Когда Ева училась во втором классе, мать сшила ей красное платье вместо формы и отправила в нём в школу. Видно, что-то достало её на родном нефтеперегонном заводике или просто в жизни по самое не могу. А когда её вызвали в школу, она им сказала: «Денег нет. Какое есть платье, в таком и будет ходить». После этого смачного маминого плевка на советскую власть и школу Ева и ходила в красном, а потом в сером в горошек. И ей было приятно, потому что она всегда чувствовала своё внутреннее от однокашников отличие, а теперь отличалась ещё и внешне. Она была благодарна маме за то, что та позволила ей не быть как все. За то, что понимала её, когда в детском саду Ева отказывалась летом выходить гулять в одних трусах без майки. На школьном концерте не захотела играть на раздолбанном и расстроенном пианино. Был скандал. Когда за сорванный концерт вызвали маму, она сказала: «Дочка поступила правильно. Либо хорошо, либо никак». На собрания родительские не ходила. Не проверяла домашние задания. Сама собой подразумевалось Евина врождённая качественность. Они с сестрой просто обязаны быть умными, потому что они – её дети.
Впрочем, вызывали Евину маму в школу не только за красное платье. Её неоднократно приглашал пообщаться историк, которого Ева пугала подробностями, почерпнутыми непонятно где. Подробности касались не пойми какого времени начала XX века и не пойми какой страны, потому что Ева шпарила на разных языках, на каком-то искажённом немецком, а то вдруг на русском, а то переходила на ещё какой-то, похожий на румынский. Евины картинки были явно не из учебника, и детали одежды, которые она описывала, были какие-то странные: длинные чёрные сюртуки, чёрные шляпы…

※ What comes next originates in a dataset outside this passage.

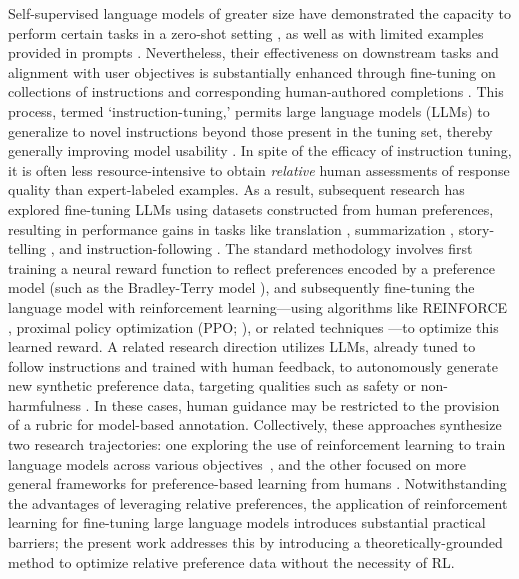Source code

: Self-supervised language models of greater size have demonstrated the capacity to perform certain tasks in a zero-shot setting \citep{radford2019language}, as well as with limited examples provided in prompts \citep{gpt3,megatron,chowdhery2022palm}. Nevertheless, their effectiveness on downstream tasks and alignment with user objectives is substantially enhanced through fine-tuning on collections of instructions and corresponding human-authored completions \citep{mishra-etal-2022-cross,sanh2022multitask,chung2022scaling,thoppilan2022lamda}. This process, termed `instruction-tuning,’ permits large language models (LLMs) to generalize to novel instructions beyond those present in the tuning set, thereby generally improving model usability \citep{chung2022scaling}. In spite of the efficacy of instruction tuning, it is often less resource-intensive to obtain \textit{relative} human assessments of response quality than expert-labeled examples. As a result, subsequent research has explored fine-tuning LLMs using datasets constructed from human preferences, resulting in performance gains in tasks like translation \citep{kreutzer-etal-2018-reliability}, summarization \citep{stiennon2022learning,ziegler2020finetuning}, story-telling \citep{ziegler2020finetuning}, and instruction-following \citep{ouyang2022training,ramamurthy2023is}. The standard methodology involves first training a neural reward function to reflect preferences encoded by a preference model (such as the Bradley-Terry model \citep{bradley1952rankanalysis}), and subsequently fine-tuning the language model with reinforcement learning—using algorithms like REINFORCE \citep{williams1992reinforce}, proximal policy optimization (PPO; \cite{schulman2017proximal}), or related techniques \citep{ramamurthy2023is}—to optimize this learned reward. A related research direction utilizes LLMs, already tuned to follow instructions and trained with human feedback, to autonomously generate new synthetic preference data, targeting qualities such as safety or non-harmfulness \citep{bai2022constitutional}. In these cases, human guidance may be restricted to the provision of a rubric for model-based annotation. Collectively, these approaches synthesize two research trajectories: one exploring the use of reinforcement learning to train language models across various objectives~\citep{Ranzato2015SequenceLT,paulus2018a,wu2018learning}, and the other focused on more general frameworks for preference-based learning from humans \citep{christiano2017deep,kupcsik2018learning}. Notwithstanding the advantages of leveraging relative preferences, the application of reinforcement learning for fine-tuning large language models introduces substantial practical barriers; the present work addresses this by introducing a theoretically-grounded method to optimize relative preference data without the necessity of RL.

– Откуда ты всё это берёшь? – спрашивал историк.
– Мне приснилось, – отвечала Ева.
Евина мама ничего не хотела про это знать, так что у неё было много причин избегать родительских собраний. И про свои сны Ева тоже никогда ей не рассказывала. Понимала почему-то, что нельзя.
Сначала эти сны не были частыми. Но по мере того, как Ева взрослела, сны стали вести себя навязчиво. Можно даже сказать, они Еве досаждали с того самого пожара, потому что она их видеть не хотела. А они неотступно приходили к ней, тревожили, сопровождали, разделив жизнь на дневную и ночную.
В этих снах мужчины носили странные головные уборы, длинные бороды, какие-то свисающие завитки волос по бокам, а женщины, наоборот, брили головы и поверх надевали парики. И молились, молились… Их жизнь текла размеренно по жёстким правилам от вечера пятницы до вечера пятницы, от праздника до праздника… Иногда сон кончался пожаром, который вдруг охватывал дома, и, наконец, мутный поток воды, как цунами, смывал картинку.
Не решаясь стучаться к матери, Ева пыталась найти у школьного историка хоть какое-то объяснение. Но ему меньше всего хотелось разбираться с Евиными закидонами, и выглядело всё это как-то болезненно, ненормально. Он бы отправил Еву к психиатру, была б его воля. Но Евина мама была в городе заметной величиной и без её согласия об этом не могло быть и речи.
А Ева со временем поняла, кто были эти люди. Прочитала о них то, что смогла найти в своей Рязани… Не понимала только, какое к ней всё это имеет отношение. Она знала, конечно, что по крайней мере на одну четверть она – еврейка. Но эта четверть принадлежала маминой маме, бабушке. А значит, и мама, и она были по еврейскому закону еврейками. Но в семье этот вопрос даже не поднимался. Его своим телом закрыла бабушка. Папа был русский, и Ева носила его звонкую фамилию Громова, и в пятой графе у нее было записано, что она русская. В школе её никогда не дразнили дети, евреев в Рязани почти не было, не было и бытового антисемитизма.